This exercise calls for copying every line below that holds the word "into".

Collected data
◇ ◇ ◇

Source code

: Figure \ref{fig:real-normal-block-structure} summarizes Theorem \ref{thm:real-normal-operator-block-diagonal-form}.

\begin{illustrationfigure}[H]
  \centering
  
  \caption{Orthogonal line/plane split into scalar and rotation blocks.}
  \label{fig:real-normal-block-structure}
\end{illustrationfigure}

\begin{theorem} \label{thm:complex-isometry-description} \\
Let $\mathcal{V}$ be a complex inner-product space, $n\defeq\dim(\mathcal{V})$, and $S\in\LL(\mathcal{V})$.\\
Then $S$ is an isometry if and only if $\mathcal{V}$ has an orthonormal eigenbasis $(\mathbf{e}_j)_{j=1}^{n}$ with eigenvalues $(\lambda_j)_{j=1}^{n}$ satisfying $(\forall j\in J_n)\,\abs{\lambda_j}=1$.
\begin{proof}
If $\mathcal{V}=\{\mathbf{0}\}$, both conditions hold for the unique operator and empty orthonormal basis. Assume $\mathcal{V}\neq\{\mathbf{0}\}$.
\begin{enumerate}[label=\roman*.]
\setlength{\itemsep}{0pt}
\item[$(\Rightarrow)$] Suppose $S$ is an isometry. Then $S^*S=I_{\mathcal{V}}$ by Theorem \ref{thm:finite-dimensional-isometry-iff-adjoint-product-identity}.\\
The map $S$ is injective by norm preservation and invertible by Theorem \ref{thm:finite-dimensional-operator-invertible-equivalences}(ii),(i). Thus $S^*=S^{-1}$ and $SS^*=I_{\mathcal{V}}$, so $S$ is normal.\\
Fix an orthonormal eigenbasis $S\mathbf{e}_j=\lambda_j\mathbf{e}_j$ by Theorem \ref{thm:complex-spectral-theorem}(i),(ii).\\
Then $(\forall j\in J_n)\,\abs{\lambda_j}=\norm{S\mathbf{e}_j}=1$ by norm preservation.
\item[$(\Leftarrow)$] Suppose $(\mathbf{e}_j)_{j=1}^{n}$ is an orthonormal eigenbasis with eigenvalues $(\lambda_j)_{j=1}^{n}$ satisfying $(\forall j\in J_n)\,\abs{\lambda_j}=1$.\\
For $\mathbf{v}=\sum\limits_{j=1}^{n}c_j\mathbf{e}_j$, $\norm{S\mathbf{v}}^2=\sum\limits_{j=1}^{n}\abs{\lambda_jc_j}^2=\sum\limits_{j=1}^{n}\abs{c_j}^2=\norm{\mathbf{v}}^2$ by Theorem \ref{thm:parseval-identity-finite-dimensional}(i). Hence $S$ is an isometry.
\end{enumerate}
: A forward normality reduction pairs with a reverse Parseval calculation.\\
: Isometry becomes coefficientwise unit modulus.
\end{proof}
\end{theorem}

◇ ◇ ◇

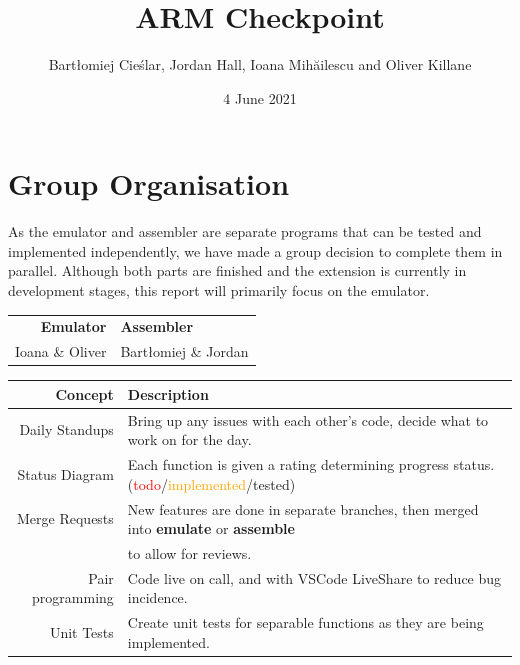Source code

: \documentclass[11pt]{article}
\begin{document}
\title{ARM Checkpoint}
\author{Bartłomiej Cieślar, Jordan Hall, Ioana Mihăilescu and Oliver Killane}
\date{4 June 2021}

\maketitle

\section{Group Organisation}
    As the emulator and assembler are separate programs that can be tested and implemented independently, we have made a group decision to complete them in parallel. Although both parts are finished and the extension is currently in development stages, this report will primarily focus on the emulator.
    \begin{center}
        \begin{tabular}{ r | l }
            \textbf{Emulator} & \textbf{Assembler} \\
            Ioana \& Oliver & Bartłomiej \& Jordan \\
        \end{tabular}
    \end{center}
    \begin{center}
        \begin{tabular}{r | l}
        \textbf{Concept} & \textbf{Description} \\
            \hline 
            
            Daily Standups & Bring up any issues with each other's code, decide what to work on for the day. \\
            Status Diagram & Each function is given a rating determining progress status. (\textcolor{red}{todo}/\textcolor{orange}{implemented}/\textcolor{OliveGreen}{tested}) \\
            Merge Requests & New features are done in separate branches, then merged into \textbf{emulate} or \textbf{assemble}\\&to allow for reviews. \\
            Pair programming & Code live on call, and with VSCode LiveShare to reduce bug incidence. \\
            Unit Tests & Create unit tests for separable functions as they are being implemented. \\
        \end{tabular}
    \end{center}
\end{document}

◇ ◇ ◇

## Answer space
  \caption{Orthogonal line/plane split into scalar and rotation blocks.}
            Merge Requests & New features are done in separate branches, then merged into \textbf{emulate} or \textbf{assemble}\\&to allow for reviews. \\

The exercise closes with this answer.